Finished last night and was thoroughly satsified. It is remarkable in the sense that Rowling had millions of fans' expectations to meet. Expectations that built over seven books and ten years. And she not only met those expectations but exceeded them. How do you finish a story that has all of these rabid people hanging on to every detail and every word? Compare it to how The Sopranos ended and you'll get a sense of her achievement.
She really hit it out of the ball park with this book.
The Battle of Hogwarts was stirring. Yes, stirring. I've never written that word before. Now I have. This will make for a great movie.

Having said that...
In my opinion, the book would've been much better if Harry had died at the end.
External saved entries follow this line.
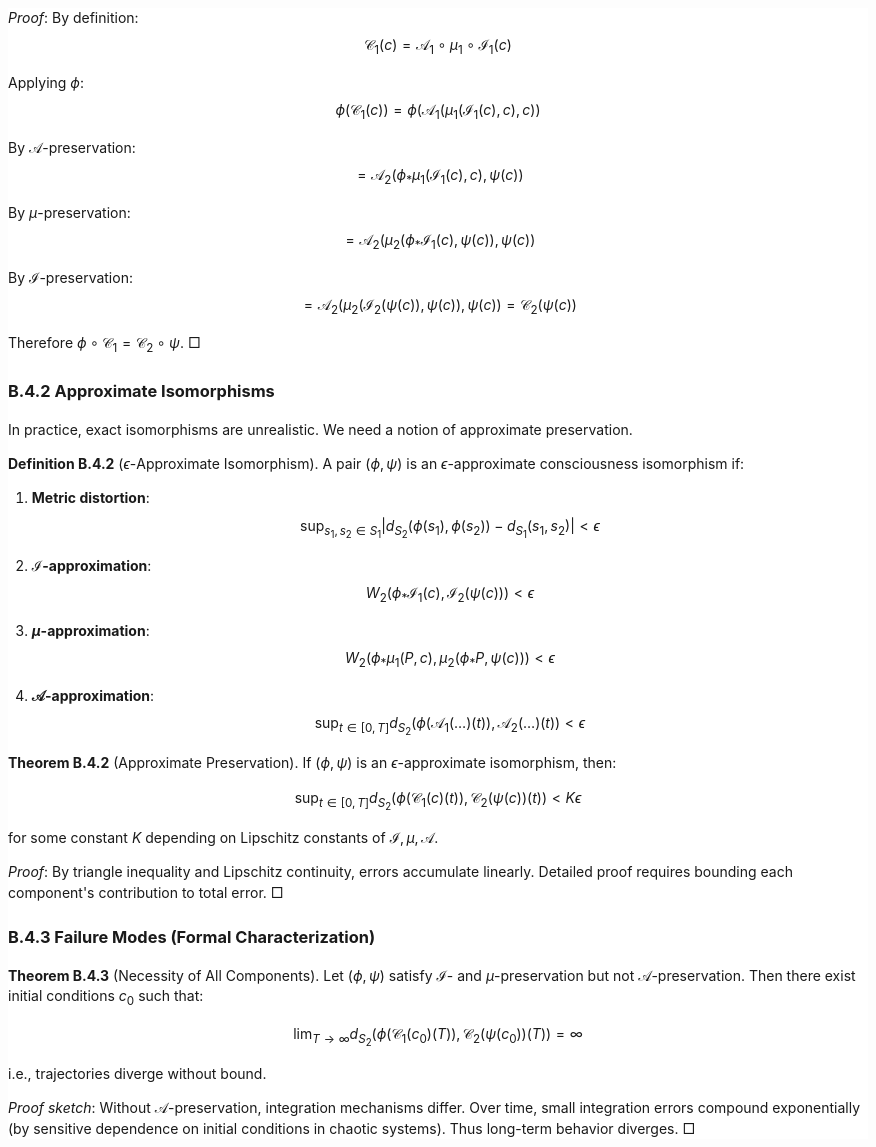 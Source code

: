 *Proof*: By definition:
$$\mathcal{C}_1(c) = \mathcal{A}_1 \circ \mu_1 \circ \mathcal{I}_1(c)$$

Applying $\phi$:
$$\phi(\mathcal{C}_1(c)) = \phi(\mathcal{A}_1(\mu_1(\mathcal{I}_1(c), c), c))$$

By $\mathcal{A}$-preservation:
$$= \mathcal{A}_2(\phi_* \mu_1(\mathcal{I}_1(c), c), \psi(c))$$

By $\mu$-preservation:
$$= \mathcal{A}_2(\mu_2(\phi_* \mathcal{I}_1(c), \psi(c)), \psi(c))$$

By $\mathcal{I}$-preservation:
$$= \mathcal{A}_2(\mu_2(\mathcal{I}_2(\psi(c)), \psi(c)), \psi(c)) = \mathcal{C}_2(\psi(c))$$

Therefore $\phi \circ \mathcal{C}_1 = \mathcal{C}_2 \circ \psi$. □

### **B.4.2 Approximate Isomorphisms**

In practice, exact isomorphisms are unrealistic. We need a notion of approximate preservation.

**Definition B.4.2** ($\epsilon$-Approximate Isomorphism). A pair $(\phi, \psi)$ is an $\epsilon$-approximate consciousness isomorphism if:

1. **Metric distortion**: 
   $$\sup_{s_1, s_2 \in S_1} |d_{S_2}(\phi(s_1), \phi(s_2)) - d_{S_1}(s_1, s_2)| < \epsilon$$

2. **$\mathcal{I}$-approximation**:
   $$W_2(\phi_* \mathcal{I}_1(c), \mathcal{I}_2(\psi(c))) < \epsilon$$

3. **$\mu$-approximation**:
   $$W_2(\phi_* \mu_1(P, c), \mu_2(\phi_* P, \psi(c))) < \epsilon$$

4. **$\mathcal{A}$-approximation**:
   $$\sup_{t \in [0, T]} d_{S_2}(\phi(\mathcal{A}_1(\ldots)(t)), \mathcal{A}_2(\ldots)(t)) < \epsilon$$

**Theorem B.4.2** (Approximate Preservation). If $(\phi, \psi)$ is an $\epsilon$-approximate isomorphism, then:

$$\sup_{t \in [0, T]} d_{S_2}(\phi(\mathcal{C}_1(c)(t)), \mathcal{C}_2(\psi(c))(t)) < K\epsilon$$

for some constant $K$ depending on Lipschitz constants of $\mathcal{I}, \mu, \mathcal{A}$.

*Proof*: By triangle inequality and Lipschitz continuity, errors accumulate linearly. Detailed proof requires bounding each component's contribution to total error. □

### **B.4.3 Failure Modes (Formal Characterization)**

**Theorem B.4.3** (Necessity of All Components). Let $(\phi, \psi)$ satisfy $\mathcal{I}$- and $\mu$-preservation but not $\mathcal{A}$-preservation. Then there exist initial conditions $c_0$ such that:

$$\lim_{T \to \infty} d_{S_2}(\phi(\mathcal{C}_1(c_0)(T)), \mathcal{C}_2(\psi(c_0))(T)) = \infty$$

i.e., trajectories diverge without bound.

*Proof sketch*: Without $\mathcal{A}$-preservation, integration mechanisms differ. Over time, small integration errors compound exponentially (by sensitive dependence on initial conditions in chaotic systems). Thus long-term behavior diverges. □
It seemed like that was about to happen and as I read the chapter where he approaches Voldemort for his death, I thought,"Yes, let him die. It would make the book that much more powerful." I'm not against happy endings but I wish this book didn't end like it did.

Or at least kill Ron or Hermione. :)

I also grew weary of the trio's constant bickering. Enough already, grow up!

I had some problems with the plot. I didn't like how they escaped so easily from the Malfoy basement. How come they were left to their own devices and nobody was watching them, especially Potter?

I also didn't like how Voldemort doesn't really make sure Potter is dead at the end. He had Draco's mom check his pulse? That's it? He should 've been decapitated, drwan and quartered, and then set on fire because of what was at stake for Voldemort.

Nitpicking aside, I still loved the book and entire series and will re-read all of them when my daughters get a little older.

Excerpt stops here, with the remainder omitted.